High-Energy X-Rays Used to Unroll Fragile Ancient Scrolls
At the recently held 2007 Festival of Science sponsored by the British Association for the Advancement of Science, Tim Wess and his colleagues at the UK’s University of Cardiff Institute of Vision announced that they have developed a method for reading historical documents that cannot be handled easily. Especially useful for determining the contents of scrolls that are too brittle to be unrolled by hand, the technique uses a high-power x-ray source to scan a document.
Software can flatten each layer of text that the x-ray technique reveals. Courtesy of Cardiff University.
For several centuries, scribes used parchment and ink composed of a mixture of iron particles and oak apples — leaves or other parts of an oak tree that have been transformed by insect infestation into apple-shaped galls. Unfortunately, the animal-based parchment contains collagen, and, over the years, the iron gall ink has degraded it, making it very brittle when dry and jellylike when damp.

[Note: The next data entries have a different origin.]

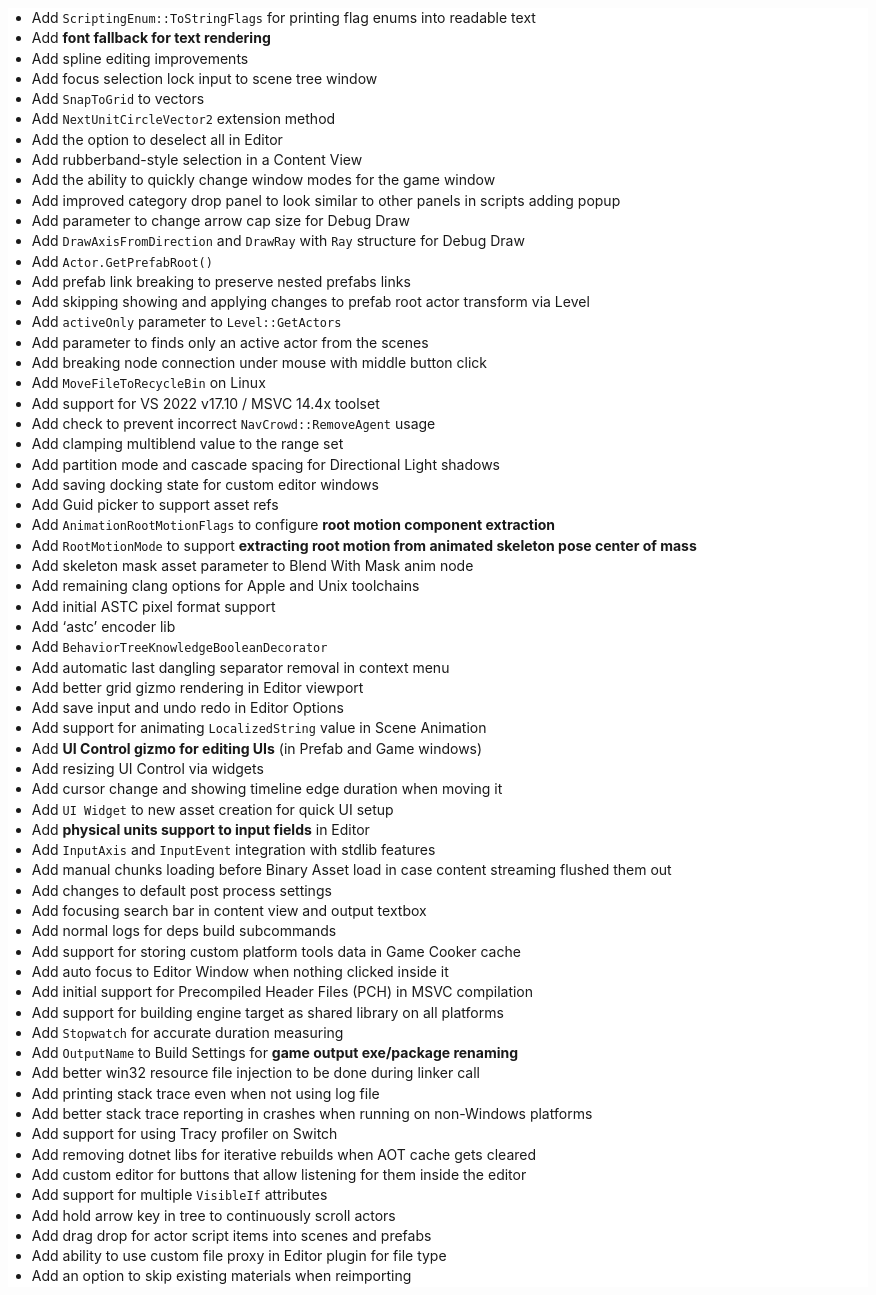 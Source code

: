* Add `ScriptingEnum::ToStringFlags` for printing flag enums into readable text
* Add **font fallback for text rendering**
* Add spline editing improvements
* Add focus selection lock input to scene tree window
* Add `SnapToGrid` to vectors
* Add `NextUnitCircleVector2` extension method
* Add the option to deselect all in Editor
* Add rubberband-style selection in a Content View
* Add the ability to quickly change window modes for the game window
* Add improved category drop panel to look similar to other panels in scripts adding popup
* Add parameter to change arrow cap size for Debug Draw
* Add `DrawAxisFromDirection` and `DrawRay` with `Ray` structure for Debug Draw
* Add `Actor.GetPrefabRoot()`
* Add prefab link breaking to preserve nested prefabs links
* Add skipping showing and applying changes to prefab root actor transform via Level
* Add `activeOnly` parameter to `Level::GetActors`
* Add parameter to finds only an active actor from the scenes
* Add breaking node connection under mouse with middle button click
* Add `MoveFileToRecycleBin` on Linux
* Add support for VS 2022 v17.10 / MSVC 14.4x toolset
* Add check to prevent incorrect `NavCrowd::RemoveAgent` usage
* Add clamping multiblend value to the range set 
* Add partition mode and cascade spacing for Directional Light shadows
* Add saving docking state for custom editor windows
* Add Guid picker to support asset refs
* Add `AnimationRootMotionFlags` to configure **root motion component extraction**
* Add `RootMotionMode` to support **extracting root motion from animated skeleton pose center of mass**
* Add skeleton mask asset parameter to Blend With Mask anim node
* Add remaining clang options for Apple and Unix toolchains
* Add initial ASTC pixel format support
* Add ‘astc’ encoder lib
* Add `BehaviorTreeKnowledgeBooleanDecorator`
* Add automatic last dangling separator removal in context menu
* Add better grid gizmo rendering in Editor viewport
* Add save input and undo redo in Editor Options
* Add support for animating `LocalizedString` value in Scene Animation
* Add **UI Control gizmo for editing UIs** (in Prefab and Game windows)
* Add resizing UI Control via widgets
* Add cursor change and showing timeline edge duration when moving it
* Add `UI Widget` to new asset creation for quick UI setup
* Add **physical units support to input fields** in Editor
* Add `InputAxis` and `InputEvent` integration with stdlib features
* Add manual chunks loading before Binary Asset load in case content streaming flushed them out
* Add changes to default post process settings
* Add focusing search bar in content view and output textbox
* Add normal logs for deps build subcommands
* Add support for storing custom platform tools data in Game Cooker cache
* Add auto focus to Editor Window when nothing clicked inside it
* Add initial support for Precompiled Header Files (PCH) in MSVC compilation
* Add support for building engine target as shared library on all platforms
* Add `Stopwatch` for accurate duration measuring
* Add `OutputName` to Build Settings for **game output exe/package renaming**
* Add better win32 resource file injection to be done during linker call
* Add printing stack trace even when not using log file
* Add better stack trace reporting in crashes when running on non-Windows platforms
* Add support for using Tracy profiler on Switch
* Add removing dotnet libs for iterative rebuilds when AOT cache gets cleared
* Add custom editor for buttons that allow listening for them inside the editor
* Add support for multiple `VisibleIf` attributes
* Add hold arrow key in tree to continuously scroll actors
* Add drag drop for actor script items into scenes and prefabs
* Add ability to use custom file proxy in Editor plugin for file type
* Add an option to skip existing materials when reimporting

The iron, along with a small amount of copper also in the ink, acts as a contrast agent — that is, x-rays passing through a scroll scatter at different frequencies through the ink and the collagen, producing an absorption image similar to those produced by lower-power x-rays used to image human bones. An x-ray tomography method developed by the group in conjunction with Graham R. Davis of Queen Mary, University of London, will be used to read fragile documents such as the Dead Sea Scrolls and several centuries-old music manuscripts.
In addition, to develop a noninvasive method for studying such documents, the researchers used the recently opened I22 beamline at the Diamond Light Source synchrotron facility in Oxfordshire, UK, to subject a sample parchment scroll to high-energy x-rays to assess the level of damage in parchment samples, including fragments of the Dead Sea Scrolls. The beamline, opened in July, produces x-rays at 3.7 to 20 keV and sends them to samples placed about 48 m away.
X-ray tomography and custom software are enabling researchers to “unroll” ancient parchment scrolls that are too brittle to handle. Courtesy of Graham R. Davis, Queen Mary, University of London, and Tim Wess, Cardiff University.
Wess and his colleagues hope to use the synchrotron to further spectroscopically analyze the collagen itself to help conservators determine the best way to preserve ancient paper and parchment documents.